Landslide hazard assessment and judgment of reliability: a geomechanical approach

2017 
Landslide hazard maps are often defined as reliable a posteriori, in accordance with the real landslides occurring from the time of the map production. However, to be useful for planning, a reliability judgment concerning the hazard mapping should be a priori, based on data uncertainty characterization, and must be driven by the knowledge of the slope instability mechanisms. The landslide hazard assessment, when based on the deterministic diagnosis of the processes, may really lead to really providing clues about how and why the slope could fail (landslide susceptibility) and, possibly, when (landslide hazard). Such deterministic assessment can be pursued only through the interpretation and the geo-hydro-mechanical modelling of the slope equilibrium.

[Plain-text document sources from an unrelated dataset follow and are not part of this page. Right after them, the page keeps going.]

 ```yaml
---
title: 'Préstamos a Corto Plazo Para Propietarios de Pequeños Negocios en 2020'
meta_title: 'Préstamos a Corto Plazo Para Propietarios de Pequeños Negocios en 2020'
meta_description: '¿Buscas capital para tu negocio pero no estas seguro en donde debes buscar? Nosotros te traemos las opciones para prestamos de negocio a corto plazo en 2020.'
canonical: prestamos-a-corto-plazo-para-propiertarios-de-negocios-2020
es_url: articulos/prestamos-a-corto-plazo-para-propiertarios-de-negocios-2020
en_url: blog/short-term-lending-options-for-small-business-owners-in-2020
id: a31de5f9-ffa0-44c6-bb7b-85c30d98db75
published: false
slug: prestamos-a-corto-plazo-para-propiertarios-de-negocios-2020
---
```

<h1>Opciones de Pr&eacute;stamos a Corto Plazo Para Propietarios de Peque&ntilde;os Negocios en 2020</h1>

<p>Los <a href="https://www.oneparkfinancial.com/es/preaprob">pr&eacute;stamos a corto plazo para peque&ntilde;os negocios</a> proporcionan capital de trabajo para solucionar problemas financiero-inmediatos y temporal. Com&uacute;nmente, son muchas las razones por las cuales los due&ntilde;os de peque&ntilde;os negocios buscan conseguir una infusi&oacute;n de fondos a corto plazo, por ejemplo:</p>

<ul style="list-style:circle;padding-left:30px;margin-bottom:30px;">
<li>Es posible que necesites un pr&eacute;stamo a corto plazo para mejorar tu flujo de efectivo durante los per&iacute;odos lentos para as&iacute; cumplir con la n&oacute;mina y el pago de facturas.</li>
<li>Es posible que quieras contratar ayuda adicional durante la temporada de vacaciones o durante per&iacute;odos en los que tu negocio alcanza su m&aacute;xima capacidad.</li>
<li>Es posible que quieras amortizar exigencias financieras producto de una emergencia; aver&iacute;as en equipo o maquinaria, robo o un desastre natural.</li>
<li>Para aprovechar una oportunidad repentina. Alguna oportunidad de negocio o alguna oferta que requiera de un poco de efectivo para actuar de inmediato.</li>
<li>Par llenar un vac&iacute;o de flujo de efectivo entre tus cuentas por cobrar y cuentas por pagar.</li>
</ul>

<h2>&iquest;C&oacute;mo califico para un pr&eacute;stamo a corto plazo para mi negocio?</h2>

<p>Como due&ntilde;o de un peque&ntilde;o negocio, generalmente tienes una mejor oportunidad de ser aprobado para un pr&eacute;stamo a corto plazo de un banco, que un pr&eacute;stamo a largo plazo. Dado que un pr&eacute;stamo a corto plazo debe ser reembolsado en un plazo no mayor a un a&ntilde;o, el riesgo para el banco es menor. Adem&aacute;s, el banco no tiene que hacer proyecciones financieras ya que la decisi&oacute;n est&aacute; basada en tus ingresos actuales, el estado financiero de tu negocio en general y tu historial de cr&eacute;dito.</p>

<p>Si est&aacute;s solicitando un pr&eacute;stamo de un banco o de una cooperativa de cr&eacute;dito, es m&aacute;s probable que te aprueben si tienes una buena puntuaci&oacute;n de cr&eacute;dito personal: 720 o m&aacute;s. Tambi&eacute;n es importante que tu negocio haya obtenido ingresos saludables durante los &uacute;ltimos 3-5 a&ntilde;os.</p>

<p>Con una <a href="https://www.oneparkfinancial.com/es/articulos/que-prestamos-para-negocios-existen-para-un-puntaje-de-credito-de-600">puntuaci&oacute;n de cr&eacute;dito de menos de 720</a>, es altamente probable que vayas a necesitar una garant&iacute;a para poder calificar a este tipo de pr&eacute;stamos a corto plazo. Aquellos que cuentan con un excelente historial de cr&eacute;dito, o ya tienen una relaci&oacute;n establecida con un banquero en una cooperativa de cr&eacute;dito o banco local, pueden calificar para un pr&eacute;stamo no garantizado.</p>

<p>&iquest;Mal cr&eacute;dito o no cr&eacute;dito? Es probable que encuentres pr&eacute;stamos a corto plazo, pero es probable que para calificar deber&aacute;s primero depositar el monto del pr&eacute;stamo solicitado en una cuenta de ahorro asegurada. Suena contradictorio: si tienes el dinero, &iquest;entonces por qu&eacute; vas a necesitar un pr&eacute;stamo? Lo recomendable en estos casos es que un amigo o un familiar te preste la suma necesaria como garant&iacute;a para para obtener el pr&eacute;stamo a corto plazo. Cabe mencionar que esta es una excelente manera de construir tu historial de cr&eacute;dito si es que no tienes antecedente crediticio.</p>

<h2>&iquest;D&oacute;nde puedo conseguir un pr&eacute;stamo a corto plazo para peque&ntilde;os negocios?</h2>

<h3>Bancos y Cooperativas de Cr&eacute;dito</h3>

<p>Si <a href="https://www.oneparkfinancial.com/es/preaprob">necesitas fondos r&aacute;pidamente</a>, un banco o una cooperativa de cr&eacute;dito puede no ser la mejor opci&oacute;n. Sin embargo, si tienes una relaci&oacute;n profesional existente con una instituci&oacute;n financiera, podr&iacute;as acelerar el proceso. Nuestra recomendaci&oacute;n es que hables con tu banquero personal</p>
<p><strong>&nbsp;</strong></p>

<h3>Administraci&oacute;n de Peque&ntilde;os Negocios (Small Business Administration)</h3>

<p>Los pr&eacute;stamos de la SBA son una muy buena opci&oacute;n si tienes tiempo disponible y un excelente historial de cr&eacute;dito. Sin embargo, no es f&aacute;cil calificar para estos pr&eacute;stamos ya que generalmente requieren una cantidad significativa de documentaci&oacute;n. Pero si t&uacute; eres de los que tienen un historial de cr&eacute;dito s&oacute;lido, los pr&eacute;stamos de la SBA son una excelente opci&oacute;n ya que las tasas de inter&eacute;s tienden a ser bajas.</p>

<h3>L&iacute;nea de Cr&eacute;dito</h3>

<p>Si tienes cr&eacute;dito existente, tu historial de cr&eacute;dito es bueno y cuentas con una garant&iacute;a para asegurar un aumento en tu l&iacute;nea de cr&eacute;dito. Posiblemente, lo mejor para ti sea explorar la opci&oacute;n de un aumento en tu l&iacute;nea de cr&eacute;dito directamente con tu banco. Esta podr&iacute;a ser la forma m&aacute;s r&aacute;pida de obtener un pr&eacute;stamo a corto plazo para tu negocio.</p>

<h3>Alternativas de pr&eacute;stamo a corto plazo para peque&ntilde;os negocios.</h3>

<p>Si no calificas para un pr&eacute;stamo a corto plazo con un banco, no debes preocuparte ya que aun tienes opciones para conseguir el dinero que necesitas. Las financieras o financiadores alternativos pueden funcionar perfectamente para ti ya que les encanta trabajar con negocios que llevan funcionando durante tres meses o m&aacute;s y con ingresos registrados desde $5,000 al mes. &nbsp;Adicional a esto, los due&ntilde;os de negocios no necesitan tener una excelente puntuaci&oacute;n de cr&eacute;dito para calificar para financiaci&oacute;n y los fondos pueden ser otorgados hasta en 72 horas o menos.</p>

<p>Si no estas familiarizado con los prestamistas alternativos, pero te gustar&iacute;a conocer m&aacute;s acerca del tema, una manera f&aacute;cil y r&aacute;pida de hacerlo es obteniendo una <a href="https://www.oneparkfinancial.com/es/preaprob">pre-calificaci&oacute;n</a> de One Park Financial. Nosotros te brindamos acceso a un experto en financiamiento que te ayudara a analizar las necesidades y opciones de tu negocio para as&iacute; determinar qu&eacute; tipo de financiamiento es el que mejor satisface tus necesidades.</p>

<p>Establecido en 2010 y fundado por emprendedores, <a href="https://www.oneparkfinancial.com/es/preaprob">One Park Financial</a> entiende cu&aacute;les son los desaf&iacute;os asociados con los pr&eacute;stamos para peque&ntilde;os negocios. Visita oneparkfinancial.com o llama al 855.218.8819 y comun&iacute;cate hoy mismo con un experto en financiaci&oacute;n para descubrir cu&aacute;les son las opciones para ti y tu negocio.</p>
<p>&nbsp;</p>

In practice, though, the landslide hazard assessment is still seldom dealt with slope modelling, in particular when it addresses intermediate to regional zoning. The paper firstly offers an overview of the key steps of a methodology called the multiscalar method for landslide mitigation, MMLM, which that is a methodological approach for the intermediate to regional landslide hazard assessment using the hydro-mechanical diagnoses of landsliding. The validation of the MMLM to the geologically complex outer sectors of the Southern Apennines (Daunia-Lucanian mountains; Italy) is also delineated, together with a practical approach to incorporate a reliability judgment in the landslide susceptibility/hazard mapping.